• DATA SHOWN
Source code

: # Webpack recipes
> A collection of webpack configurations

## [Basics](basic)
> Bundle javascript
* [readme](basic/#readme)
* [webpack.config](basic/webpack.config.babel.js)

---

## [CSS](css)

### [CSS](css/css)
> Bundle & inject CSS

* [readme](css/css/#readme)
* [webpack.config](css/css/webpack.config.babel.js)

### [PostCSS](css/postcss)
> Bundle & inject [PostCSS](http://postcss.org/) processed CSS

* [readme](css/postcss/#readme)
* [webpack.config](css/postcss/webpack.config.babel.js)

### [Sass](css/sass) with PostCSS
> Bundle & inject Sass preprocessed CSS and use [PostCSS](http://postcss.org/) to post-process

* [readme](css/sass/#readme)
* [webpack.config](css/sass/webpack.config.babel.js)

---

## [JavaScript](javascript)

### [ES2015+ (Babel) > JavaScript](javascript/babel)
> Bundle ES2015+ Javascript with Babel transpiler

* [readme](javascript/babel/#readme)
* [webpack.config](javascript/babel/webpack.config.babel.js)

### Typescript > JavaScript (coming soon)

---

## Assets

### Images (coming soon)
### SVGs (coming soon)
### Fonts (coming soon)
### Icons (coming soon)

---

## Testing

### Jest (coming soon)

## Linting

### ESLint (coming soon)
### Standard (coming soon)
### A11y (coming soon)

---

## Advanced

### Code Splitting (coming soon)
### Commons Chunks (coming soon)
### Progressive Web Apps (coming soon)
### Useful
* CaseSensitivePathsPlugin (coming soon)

• REQUIREMENT
Where a line above holds the string "with", copy that line.

• ANSWER TO THE EXERCISE
### [Sass](css/sass) with PostCSS
> Bundle ES2015+ Javascript with Babel transpiler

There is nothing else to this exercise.